Rating:
[](https://youtu.be/9NrmlOBcF1c "One Time Pad (OTP) with a Twist")
The challenge includes source code, but let's test the basically functionality. Any challenges that include a docker-compose can be started with the `./start.sh` script.
```bash
nc localhost 1337
Welcome to Schrödinger's Pad!
Due to its quantum, cat-like nature, this cryptosystem can re-use the same key
Thankfully, that means you'll never be able to uncover this secret message :')
Encrypted (cat state=ERROR! 'cat not in box'): 36021a4c0122024f2d06140947160c3f152b2466262b3405125e08342c49105f277a500206163b761e251d1b0408247729595f3f35446e242304313676316b000f201a192d17581f431748627b2c000a0f0379337c11031b00062f6a144e0c143804501353092a0250264e231f4815032310595b2c20111b593f6d1d073e6b133d5d5d7602165905673f3b732f0721215d21551719391a4c5e2c745852471862
Anyway, why don't you try it for yourself?
cryptocat is the best!
Encrypted (cat state=dead): 474541c44a58c8cd55efc44469474f5dc357d8505a7d
```
```bash
nc localhost 1337
Welcome to Schrödinger's Pad!
Due to its quantum, cat-like nature, this cryptosystem can re-use the same key
Thankfully, that means you'll never be able to uncover this secret message :')
Encrypted (cat state=ERROR! 'cat not in box'): 1b272d6b41592674373f1106700327406e340254401f311510050427346a283a2148792a3409225a0226053c272a1511520d1f11297a712e0a2d4a0b6142183229120d2e3e1605353100657923361b331660103a7a2c07001504364e1265082e1a357910541827292f2d16565343192c383559230125740d070e5629024d4d570e5d3d14172b18264a3b43512b5d171e042b7d6d583e396a0f2d731f2a6b7658
Anyway, why don't you try it for yourself?
cryptocat is the best!
Encrypted (cat state=dead): d1d7da576ae5da50587346c3f2cddae27ed8cb496967
```
Some observations:
- The encrypted message at the start is different each time we connect
- The ciphertext generated from our is also different, despite providing the same input
### Source Code Review
Let's get a better understanding what happens when we connect to the server. First thing to note is the key is randomly generate each time we connect (explaining the above observations).
```python
KEY = ''.join(random.choices(string.ascii_letters + string.digits, k=160)).encode()
```
Next, the flag is encrypted using a `otp` function.
```python
client_socket.send(f"Encrypted(cat state=ERROR! 'cat not in box'):
{otp(FLAG.encode(), KEY).hex()}\n".encode())
```
Finally, it takes a plaintext message (up to 160 bytes) from the user and encrypts it.
```python
cat_state = random.choice([0, 1])
ciphertext = otp(plaintext, KEY)
c_ciphertext = check_cat_box(ciphertext, cat_state)
cat_state_str = "alive" if cat_state == 1 else "dead"
```
Let's have a look at the two functions. First is `otp`
```python
def otp(p, k):
k_r = (k * ((len(p) // len(k)) + 1))[:len(p)]
return bytes([p ^ k for p, k in zip(p, k_r)])
```
It might look fancy, but it's simply XORing the plaintext with the key.
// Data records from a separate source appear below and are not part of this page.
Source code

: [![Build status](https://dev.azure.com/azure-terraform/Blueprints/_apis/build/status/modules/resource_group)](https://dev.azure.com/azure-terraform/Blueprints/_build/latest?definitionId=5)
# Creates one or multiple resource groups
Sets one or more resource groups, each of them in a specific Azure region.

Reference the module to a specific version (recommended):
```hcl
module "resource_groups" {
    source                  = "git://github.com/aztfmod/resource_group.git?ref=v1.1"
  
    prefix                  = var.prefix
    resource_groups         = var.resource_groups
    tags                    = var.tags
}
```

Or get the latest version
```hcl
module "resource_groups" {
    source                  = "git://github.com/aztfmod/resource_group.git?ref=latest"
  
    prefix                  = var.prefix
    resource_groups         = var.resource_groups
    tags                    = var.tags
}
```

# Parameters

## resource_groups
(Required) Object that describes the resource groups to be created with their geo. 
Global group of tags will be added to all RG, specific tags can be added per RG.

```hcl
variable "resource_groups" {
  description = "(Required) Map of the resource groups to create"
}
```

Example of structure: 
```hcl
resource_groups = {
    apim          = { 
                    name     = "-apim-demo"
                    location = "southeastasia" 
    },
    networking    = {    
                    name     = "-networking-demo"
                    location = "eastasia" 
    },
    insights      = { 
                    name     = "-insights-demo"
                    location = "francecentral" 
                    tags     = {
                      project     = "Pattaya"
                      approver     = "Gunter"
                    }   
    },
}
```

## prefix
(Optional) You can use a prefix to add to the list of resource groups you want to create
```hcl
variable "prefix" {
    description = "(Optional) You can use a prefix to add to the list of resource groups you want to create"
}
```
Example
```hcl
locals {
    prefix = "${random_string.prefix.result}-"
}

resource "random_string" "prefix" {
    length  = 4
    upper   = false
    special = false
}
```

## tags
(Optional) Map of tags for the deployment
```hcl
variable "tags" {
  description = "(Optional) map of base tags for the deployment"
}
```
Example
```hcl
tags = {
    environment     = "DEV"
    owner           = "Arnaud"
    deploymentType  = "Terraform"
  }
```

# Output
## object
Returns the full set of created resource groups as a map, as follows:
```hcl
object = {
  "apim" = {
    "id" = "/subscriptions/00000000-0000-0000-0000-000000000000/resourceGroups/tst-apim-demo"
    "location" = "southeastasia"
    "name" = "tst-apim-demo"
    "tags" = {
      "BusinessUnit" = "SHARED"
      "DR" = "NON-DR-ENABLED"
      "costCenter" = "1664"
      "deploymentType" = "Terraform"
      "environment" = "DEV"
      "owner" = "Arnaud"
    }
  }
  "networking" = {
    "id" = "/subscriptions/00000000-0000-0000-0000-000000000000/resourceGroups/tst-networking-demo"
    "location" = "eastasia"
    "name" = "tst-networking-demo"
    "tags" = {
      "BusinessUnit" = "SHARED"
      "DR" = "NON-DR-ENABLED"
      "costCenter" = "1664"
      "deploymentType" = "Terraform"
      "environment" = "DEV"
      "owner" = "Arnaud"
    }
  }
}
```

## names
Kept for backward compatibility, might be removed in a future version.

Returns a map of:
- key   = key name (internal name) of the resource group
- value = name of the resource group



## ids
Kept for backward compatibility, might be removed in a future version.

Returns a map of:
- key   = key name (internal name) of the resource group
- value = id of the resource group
Next is `check_cat_box`\*
```python
def check_cat_box(ciphertext, cat_state):
c = bytearray(ciphertext)
if cat_state == 1:
for i in range(len(c)):
c[i] = ((c[i] << 1) & 0xFF) ^ 0xAC
else:
for i in range(len(c)):
c[i] = ((c[i] >> 1) | (c[i] << 7)) & 0xFF
c[i] ^= 0xCA
return bytes(c)
```
It performs some bitwise operations (shift and XOR) depending on the `cat_state`, which is also randomly determined.
\*Note that the flag doesn't go through this function, hence "cat not in box" message
### Many Time Pad
One Time Pad's are secure, when the key is truly random. The issues arise when the key is used more than once. That's because XOR is a reversible operation (see warmup: IrrORversible) and with any two pieces of information, we can recover the third.
Since we have some plaintext and the resulting ciphertext, we can XOR them to recover the key. Now, we can recover any other plaintexts that were encrypted with the key, e.g. the flag.
It's made slightly more difficult as a result of the cat/box related operations, but you can manually reverse these or use a script.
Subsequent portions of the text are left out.